The man in charge of the Detroit Public Schools’ finances has put forth a plan that would turn some of the district’s worst schools into charter schools.
Robert Bobb presented his “Renaissance Plan 2012” to the Detroit Board of Education over the weekend.
The plan calls for turning 41 of the district’s remaining 142 schools over to charter operators. District spokesman Steve Wasko says it would allow the district to move at least $75 million in expenses off its books.
“This is an alternative that would allow the Detroit Public Schools to shed all of the operating costs of the identified schools, to be borne by an outside management company or charter operator.”
Wasko says Bobb will identify those schools and open up the application process later this week.

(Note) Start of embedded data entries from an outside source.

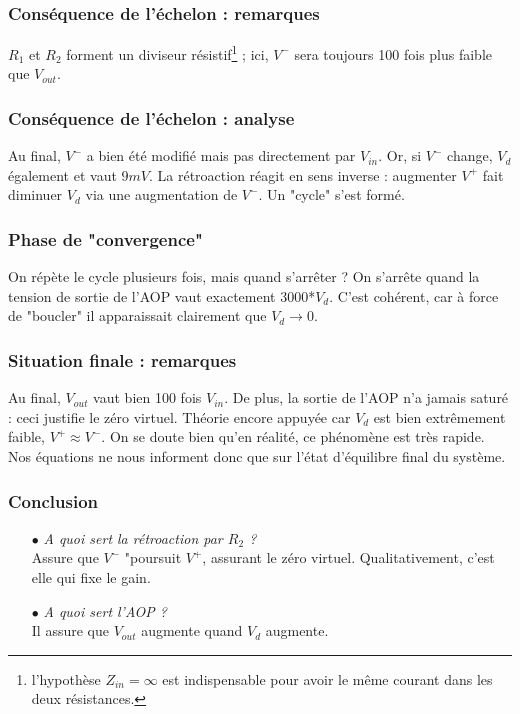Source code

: 		\subsubsection{Conséquence de l'échelon : remarques}
		$R_1$ et $R_2$ forment un diviseur résistif\footnote{l'hypothèse $Z_{in} = 
		\infty$ est indispensable pour avoir le même courant dans les deux 
		résistances.} ; ici, $V^-$ sera toujours 100 fois plus faible que 
		$V_{out}$.
		
		\subsubsection{Conséquence de l'échelon : analyse}
		Au final, $V^-$ a bien été modifié mais pas directement par $V_{in}$. 
		Or, si $V^-$ change, $V_d$ également et vaut $9mV$. La rétroaction 
		réagit en sens inverse : augmenter $V^+$ fait diminuer $V_d$ via une 
		augmentation de $V^-$. Un "cycle" s'est formé.
		
		\subsubsection{Phase de "convergence"}
		On répète le cycle plusieurs fois, mais quand s’arrêter ? On 
		s'arrête quand la tension de sortie de l'AOP vaut exactement 
		3000*$V_d$. C'est cohérent, car à force de "boucler" il apparaissait 
		clairement que $V_d \rightarrow 0$.
		
		\subsubsection{Situation finale : remarques}
		Au final, $V_{out}$ vaut bien 100 fois $V_{in}$. De plus, la sortie 
		de l'AOP n'a jamais saturé : ceci justifie le zéro virtuel. Théorie 
		encore appuyée car $V_d$ est bien extrêmement faible, $V^+\approx 
		V^-$. On se doute bien qu'en réalité, ce phénomène est très rapide. 
		Nos équations ne nous informent donc que sur l'état d'équilibre 
		final du système.
		
		\subsubsection{Conclusion}
		\begin{itemize}
		\item[$\bullet$] \textit{A quoi sert la rétroaction par $R_2$ ?}\\
		Assure que $V^-$ "poursuit $V^+$, assurant le zéro virtuel. 
		Qualitativement, c'est elle qui fixe le gain.
		\item[$\bullet$] \textit{A quoi sert l'AOP ?}		\\
		Il assure que $V_{out}$ augmente quand $V_d$ augmente.
		\end{itemize}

Skeptics question whether the amount of money the plan saves would make up what the district would lose in state per-pupil funding. David Arsen, Professor of Educational Policy at Michigan State University, says it’s not quite clear how the plan would save so much money.

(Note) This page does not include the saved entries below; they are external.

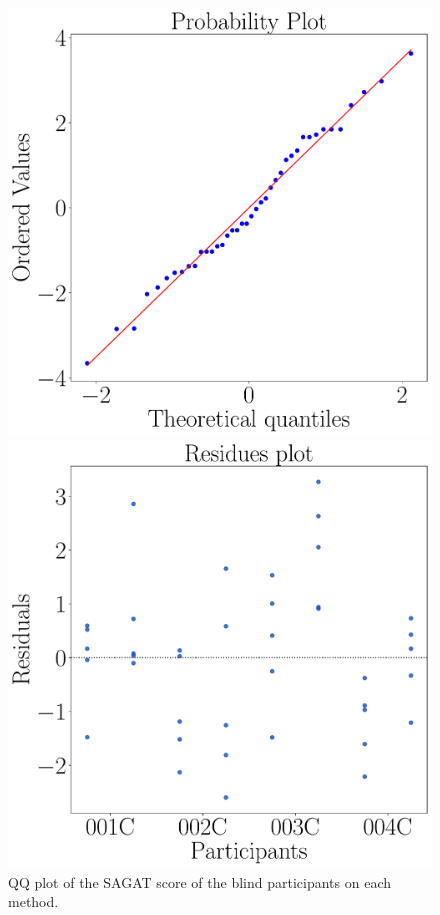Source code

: \begin{figure}[!htb]
    \centering
    \begin{minipage}{0.45\textwidth}
        \centering
        \includegraphics[width = \textwidth]{Resultados/Sagat/Figuras/pdf/qqplot_sagat_avg_two_way_blind.pdf}
        \caption{QQ plot of the SAGAT score of the blind participants on each method.}
        \label{fig:qqplot_sagat_avg_two_way_blind}
    \end{minipage}
    \begin{minipage}{0.075\textwidth}
        \hfill
    \end{minipage}
    \begin{minipage}{0.45\textwidth}
        \centering
        \includegraphics[width = \textwidth]{Resultados/Sagat/Figuras/pdf/residplot_sagat_avg_two_way_blind.pdf}

\end{minipage}
\end{figure}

“If the 41 schools are converted to charters, DPS would avoid its current operations expenditures on those buildings. On the other hand, the district would also lose nearly all of the state funding it currently receives for educating the students in those schools.”
The State Department of Education would have to sign off too, because the proposal would change the deficit elimination plan the state ordered Bobb to implement.
Bobb says his proposal would still advance the deficit elimination plan, while avoiding what he calls “draconian” measures, such as shutting down half the district’s remaining schools.